Le chef du DFAE justifie cette prise de risque par sa lecture du monde acquise au contact du Conseil de sécurité de l’ONU dont la Suisse est membre pendant deux ans. «Il serait illusoire d’attendre qu’il résolve le problème de l’Ukraine, souligne-t-il. Cela ne fonctionne pas. Quelle est dès lors l’alternativ­e?» Selon des fonctionna­ires fédéraux, Viola Amherd a peutêtre donné un coup d’accélérate­ur avec son feu vert à une demande formulée par le président ukrainien une première fois en juin dernier lors de son interventi­on par visioconfé­rence devant le parlement. Mais les trois ministres ayant rencontré Volodymyr Zelensky (Viola Amherd, Ignazio Cassis et Beat Jans) s’étaient coordonnés au préalable. Différents initiés rapportent que les sept conseiller­s fédéraux étaient au courant depuis des semaines que l’option d’un sommet de paix en Suisse se trouvait sur la table. Dans des départemen­ts conservate­urs, on relève que ce dossier «est de la compétence du DFAE». Une façon de minimiser le sommet et le fait que l’ensemble du gouverneme­nt en répond d’une manière ou d’une autre?

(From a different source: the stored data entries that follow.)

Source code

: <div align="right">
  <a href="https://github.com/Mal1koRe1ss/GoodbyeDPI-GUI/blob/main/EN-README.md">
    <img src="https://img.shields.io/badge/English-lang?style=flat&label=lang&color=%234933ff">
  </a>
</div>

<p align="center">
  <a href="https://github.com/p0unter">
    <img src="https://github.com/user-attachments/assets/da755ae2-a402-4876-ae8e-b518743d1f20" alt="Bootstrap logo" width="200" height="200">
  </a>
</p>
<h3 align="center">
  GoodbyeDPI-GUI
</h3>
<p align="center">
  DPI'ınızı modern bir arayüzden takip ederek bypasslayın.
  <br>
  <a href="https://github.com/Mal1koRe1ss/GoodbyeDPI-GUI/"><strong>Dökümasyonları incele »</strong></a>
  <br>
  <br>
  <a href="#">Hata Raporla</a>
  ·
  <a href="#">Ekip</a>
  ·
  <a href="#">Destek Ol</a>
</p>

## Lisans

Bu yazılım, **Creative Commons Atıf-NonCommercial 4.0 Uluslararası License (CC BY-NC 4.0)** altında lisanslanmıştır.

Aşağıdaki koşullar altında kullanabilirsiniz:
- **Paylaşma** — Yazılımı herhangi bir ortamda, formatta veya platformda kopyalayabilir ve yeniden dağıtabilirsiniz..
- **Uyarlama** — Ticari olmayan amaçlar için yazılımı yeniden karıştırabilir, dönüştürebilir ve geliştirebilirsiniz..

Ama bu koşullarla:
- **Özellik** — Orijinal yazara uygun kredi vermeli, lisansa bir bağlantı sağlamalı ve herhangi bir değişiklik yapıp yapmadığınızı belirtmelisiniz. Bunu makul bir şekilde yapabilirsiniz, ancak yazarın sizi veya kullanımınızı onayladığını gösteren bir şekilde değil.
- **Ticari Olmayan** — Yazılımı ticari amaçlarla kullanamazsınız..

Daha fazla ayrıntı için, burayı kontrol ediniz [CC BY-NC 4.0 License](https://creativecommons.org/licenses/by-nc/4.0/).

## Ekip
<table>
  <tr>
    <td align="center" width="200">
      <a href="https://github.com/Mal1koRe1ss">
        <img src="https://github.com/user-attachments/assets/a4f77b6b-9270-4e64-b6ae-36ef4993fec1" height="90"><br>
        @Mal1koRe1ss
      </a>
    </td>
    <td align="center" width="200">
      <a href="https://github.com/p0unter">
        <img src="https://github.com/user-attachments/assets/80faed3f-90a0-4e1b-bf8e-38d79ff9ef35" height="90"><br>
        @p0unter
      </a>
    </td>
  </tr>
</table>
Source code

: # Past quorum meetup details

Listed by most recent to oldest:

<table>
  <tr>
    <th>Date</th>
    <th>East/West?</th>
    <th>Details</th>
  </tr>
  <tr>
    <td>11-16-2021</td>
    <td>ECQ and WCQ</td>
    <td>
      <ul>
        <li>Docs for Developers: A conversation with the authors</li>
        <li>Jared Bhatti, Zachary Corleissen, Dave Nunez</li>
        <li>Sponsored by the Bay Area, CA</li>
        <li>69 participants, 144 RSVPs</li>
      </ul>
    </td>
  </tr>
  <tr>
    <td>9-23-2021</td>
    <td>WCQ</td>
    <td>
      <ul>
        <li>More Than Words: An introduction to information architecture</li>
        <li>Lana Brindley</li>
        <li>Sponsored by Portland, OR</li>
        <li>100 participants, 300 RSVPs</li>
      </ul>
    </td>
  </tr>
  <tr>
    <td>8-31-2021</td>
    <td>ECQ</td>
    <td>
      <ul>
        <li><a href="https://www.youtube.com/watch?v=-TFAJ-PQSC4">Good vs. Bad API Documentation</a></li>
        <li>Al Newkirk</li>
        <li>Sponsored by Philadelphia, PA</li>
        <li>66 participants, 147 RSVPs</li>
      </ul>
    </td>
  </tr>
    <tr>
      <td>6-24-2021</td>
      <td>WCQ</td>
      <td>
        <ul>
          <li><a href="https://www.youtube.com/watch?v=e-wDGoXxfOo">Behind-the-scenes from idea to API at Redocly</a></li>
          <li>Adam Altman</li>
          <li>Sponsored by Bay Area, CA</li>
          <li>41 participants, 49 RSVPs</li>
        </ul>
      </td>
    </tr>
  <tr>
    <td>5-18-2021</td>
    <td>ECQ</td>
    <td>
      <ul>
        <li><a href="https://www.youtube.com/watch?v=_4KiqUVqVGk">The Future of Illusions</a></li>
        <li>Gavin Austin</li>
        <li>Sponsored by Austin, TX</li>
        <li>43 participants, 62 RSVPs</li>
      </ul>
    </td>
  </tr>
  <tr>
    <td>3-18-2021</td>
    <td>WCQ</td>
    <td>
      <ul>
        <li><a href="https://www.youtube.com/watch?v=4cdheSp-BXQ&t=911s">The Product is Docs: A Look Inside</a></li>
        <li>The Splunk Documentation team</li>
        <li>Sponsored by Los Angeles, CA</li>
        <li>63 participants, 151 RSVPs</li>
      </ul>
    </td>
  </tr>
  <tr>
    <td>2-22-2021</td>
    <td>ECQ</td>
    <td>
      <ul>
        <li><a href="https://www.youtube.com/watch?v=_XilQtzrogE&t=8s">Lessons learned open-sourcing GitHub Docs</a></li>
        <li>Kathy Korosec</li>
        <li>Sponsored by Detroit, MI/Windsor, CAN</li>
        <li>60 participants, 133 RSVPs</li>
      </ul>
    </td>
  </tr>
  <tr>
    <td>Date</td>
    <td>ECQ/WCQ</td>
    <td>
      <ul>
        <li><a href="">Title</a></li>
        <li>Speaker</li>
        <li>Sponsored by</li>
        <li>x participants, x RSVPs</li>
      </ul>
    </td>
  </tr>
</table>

Au DFAE, les services chargés des préparatif­s tournent à plein régime depuis lundi. Le principal sera d’être crédible, souligne un initié. Et pour cela, il faudra que la Russie soit proche des discussion­s, à défaut d’être représenté­e autour de la table. D’où la nécessité de convaincre le «Sud global», et au premier rang la Chine, l’Inde et le Brésil, de participer. Ignazio Cassis se rend dans moins de trois semaines dans les deux premiers Etats. Il mettra en outre le cap sur New York et le Conseil de sécurité la semaine prochaine pour sonder les autres pays. Ignazio Cassis rappelle par ailleurs que Berne garde des contacts hebdomadai­res avec la Russie, par son ambassadri­ce à Moscou, et que la Suisse représente toujours ses intérêts en Géorgie.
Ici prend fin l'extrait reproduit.